ANOTHER caravan bound for the U.S. is formed by Salvadoran migrants – as 1,700 Hondurans cross the border into Guatemala after being granted visas

Thursday, January 17, 2019
By Paul Martin

At least 150 Salvadoran migrants have formed into a caravan and are heading towards the US border
They plan to join at least 1,700 Hondurans who have already crossed into Guatemala on their way to America
Honduran caravan was allowed to cross the border after applying for 90-day visas from the government
Migrants say rampant crime and lack of opportunity has left them with no choice but to seek a life elsewhere

17 January 2019

A new migrant caravan began snaking its way towards the US on Wednesday after 150 Salvadorans hit the road in search of a better life abroad.

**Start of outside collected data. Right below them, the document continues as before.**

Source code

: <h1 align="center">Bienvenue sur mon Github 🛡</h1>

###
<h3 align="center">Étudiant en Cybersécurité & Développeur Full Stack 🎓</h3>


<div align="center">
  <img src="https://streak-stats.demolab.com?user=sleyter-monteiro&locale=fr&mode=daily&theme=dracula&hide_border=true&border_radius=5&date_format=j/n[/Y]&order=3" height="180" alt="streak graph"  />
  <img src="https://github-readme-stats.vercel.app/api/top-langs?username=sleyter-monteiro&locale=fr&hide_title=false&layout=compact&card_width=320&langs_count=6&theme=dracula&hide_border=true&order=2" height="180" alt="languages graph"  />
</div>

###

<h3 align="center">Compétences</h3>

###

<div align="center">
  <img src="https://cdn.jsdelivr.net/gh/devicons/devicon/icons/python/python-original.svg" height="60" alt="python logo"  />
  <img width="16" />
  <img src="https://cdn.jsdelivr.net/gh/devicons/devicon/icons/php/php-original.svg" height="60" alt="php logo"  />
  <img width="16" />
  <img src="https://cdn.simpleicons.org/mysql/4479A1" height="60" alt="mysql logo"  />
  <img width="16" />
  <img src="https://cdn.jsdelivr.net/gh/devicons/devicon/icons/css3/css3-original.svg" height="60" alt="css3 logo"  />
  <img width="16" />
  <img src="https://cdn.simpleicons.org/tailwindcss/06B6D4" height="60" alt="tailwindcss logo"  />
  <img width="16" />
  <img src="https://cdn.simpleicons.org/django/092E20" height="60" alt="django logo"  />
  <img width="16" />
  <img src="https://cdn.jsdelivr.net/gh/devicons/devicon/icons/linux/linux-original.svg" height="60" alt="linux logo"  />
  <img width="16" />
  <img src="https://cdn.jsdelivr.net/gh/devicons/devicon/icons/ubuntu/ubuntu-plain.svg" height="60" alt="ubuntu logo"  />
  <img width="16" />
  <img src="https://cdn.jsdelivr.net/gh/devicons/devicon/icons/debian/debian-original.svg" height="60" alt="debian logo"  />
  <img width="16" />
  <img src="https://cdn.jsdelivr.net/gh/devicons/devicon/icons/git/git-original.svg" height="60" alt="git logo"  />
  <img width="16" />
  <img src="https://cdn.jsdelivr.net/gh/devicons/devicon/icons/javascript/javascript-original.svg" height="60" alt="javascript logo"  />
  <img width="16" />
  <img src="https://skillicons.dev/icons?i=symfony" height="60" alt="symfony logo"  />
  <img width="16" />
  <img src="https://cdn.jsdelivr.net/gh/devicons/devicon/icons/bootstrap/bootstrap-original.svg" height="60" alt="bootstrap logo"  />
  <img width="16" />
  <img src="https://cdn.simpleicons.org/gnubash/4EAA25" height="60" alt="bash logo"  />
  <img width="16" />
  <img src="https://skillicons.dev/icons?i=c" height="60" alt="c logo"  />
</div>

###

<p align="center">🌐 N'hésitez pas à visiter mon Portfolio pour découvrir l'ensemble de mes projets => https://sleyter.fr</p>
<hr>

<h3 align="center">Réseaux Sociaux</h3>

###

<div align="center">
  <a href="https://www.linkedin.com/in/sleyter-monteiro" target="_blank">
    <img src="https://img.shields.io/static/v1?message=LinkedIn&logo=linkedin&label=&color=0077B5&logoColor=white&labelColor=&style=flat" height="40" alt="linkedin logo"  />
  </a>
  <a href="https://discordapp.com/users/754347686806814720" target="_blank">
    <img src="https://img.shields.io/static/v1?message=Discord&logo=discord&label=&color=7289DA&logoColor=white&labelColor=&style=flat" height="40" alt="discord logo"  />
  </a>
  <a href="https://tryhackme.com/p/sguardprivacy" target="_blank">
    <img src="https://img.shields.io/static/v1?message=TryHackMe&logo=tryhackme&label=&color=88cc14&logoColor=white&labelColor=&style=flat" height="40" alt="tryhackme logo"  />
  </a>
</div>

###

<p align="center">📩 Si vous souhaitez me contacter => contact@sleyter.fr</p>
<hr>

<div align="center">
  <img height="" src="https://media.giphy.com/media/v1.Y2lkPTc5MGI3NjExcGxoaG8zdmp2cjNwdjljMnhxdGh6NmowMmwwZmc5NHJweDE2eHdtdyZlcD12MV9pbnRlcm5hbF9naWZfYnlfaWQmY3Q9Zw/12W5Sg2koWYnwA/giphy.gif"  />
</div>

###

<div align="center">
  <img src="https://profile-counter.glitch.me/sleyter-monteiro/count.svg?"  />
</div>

The group was pictured walking along a highway in El Salvador’s capital of San Salvador as it makes its way towards a much larger caravan of at least 1,700 Hondurans, which has already crossed into Guatemala.

The Hondurans made the crossing at the Agua Caliente border point on Wednesday, around 80 miles ahead of the Salvadoran caravan, after many of them were granted 90-day visas by the Guatemalan government.

Donald Trump has previously threatened to cut aid to Guatemala – which received $257million in 2017 – if it does not do more to stop the migrant caravans.

Speaking about their reasons for leaving, those in the El Salvador caravan cited violence and a lack of work as their main reasons for going.

‘I can’t stay. I’m leaving because the gangs have threatened me – either I join them, or they’ll kill me,’ said Adonay Hernandez, 22, who was carrying just $20 in his pocket but was confident he will make it to relatives in North Carolina. ‘God is my shield,’ he said.

Others hoped to find a better life in Mexico, where they have options for applying for refuge and work permits.

‘I know that in Mexico they are helping us,’ said Franklin Martinez, a 34-year-old traveling with his partner and their 2½-year-old daughter.

‘We are going to ask for refuge and we are going to stay and work. After we have saved enough, perhaps we will go to the United States, but our goal is to make it to Mexico.’

Liduvina Margarin, vice minister for Salvadorans abroad, met with the migrants before they left a downtown plaza to warn them about the dangers of the northward route. She told them that more than half the Salvadorans who left in caravans have returned to the country.